> _EXERCISE OBJECTIVE_
Pick out the lines below that contain the string "github" and copy them all.

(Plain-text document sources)

"""

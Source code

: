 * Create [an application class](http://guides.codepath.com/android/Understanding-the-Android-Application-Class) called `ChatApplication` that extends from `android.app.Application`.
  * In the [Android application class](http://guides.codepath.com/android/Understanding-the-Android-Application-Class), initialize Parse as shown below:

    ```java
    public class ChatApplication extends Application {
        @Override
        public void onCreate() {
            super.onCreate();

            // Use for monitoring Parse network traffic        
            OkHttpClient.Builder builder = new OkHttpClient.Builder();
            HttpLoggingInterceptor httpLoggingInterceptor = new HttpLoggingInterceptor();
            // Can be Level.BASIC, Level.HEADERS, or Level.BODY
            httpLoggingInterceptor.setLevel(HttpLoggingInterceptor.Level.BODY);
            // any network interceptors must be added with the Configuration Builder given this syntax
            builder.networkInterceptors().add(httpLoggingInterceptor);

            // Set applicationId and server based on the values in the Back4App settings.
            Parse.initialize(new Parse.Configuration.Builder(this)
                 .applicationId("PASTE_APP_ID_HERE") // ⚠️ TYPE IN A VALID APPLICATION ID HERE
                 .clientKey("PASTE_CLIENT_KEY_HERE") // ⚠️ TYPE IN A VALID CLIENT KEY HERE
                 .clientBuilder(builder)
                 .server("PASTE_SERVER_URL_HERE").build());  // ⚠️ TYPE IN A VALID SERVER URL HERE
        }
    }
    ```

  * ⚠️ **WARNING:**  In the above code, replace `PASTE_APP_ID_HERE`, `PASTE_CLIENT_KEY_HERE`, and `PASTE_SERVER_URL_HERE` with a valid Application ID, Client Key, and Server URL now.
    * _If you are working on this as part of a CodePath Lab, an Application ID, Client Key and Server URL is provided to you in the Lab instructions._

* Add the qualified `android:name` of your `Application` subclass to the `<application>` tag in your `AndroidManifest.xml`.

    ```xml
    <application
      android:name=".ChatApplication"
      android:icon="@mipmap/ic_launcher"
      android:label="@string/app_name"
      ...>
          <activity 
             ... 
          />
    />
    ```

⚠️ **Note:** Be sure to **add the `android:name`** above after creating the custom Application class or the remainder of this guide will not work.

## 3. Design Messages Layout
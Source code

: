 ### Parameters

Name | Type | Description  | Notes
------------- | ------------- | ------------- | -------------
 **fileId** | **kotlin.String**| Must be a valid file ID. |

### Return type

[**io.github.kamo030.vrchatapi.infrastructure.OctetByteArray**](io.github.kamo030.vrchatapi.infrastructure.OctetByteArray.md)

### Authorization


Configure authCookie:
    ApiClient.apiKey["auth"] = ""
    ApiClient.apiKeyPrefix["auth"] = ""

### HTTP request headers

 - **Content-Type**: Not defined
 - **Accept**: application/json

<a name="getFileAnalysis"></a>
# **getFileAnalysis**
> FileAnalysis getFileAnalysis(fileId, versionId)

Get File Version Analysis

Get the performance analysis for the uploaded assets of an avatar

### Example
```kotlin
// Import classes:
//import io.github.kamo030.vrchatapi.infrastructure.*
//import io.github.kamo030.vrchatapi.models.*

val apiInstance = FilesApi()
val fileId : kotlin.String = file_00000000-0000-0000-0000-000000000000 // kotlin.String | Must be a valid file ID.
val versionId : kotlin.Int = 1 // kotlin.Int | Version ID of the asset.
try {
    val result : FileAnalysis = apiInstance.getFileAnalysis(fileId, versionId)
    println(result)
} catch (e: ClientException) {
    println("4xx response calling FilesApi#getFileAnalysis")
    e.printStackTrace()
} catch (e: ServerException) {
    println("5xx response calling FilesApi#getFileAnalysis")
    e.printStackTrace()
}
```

"""

> _ANSWER FOR THIS EXERCISE_
[**io.github.kamo030.vrchatapi.infrastructure.OctetByteArray**](io.github.kamo030.vrchatapi.infrastructure.OctetByteArray.md)
//import io.github.kamo030.vrchatapi.infrastructure.*
//import io.github.kamo030.vrchatapi.models.*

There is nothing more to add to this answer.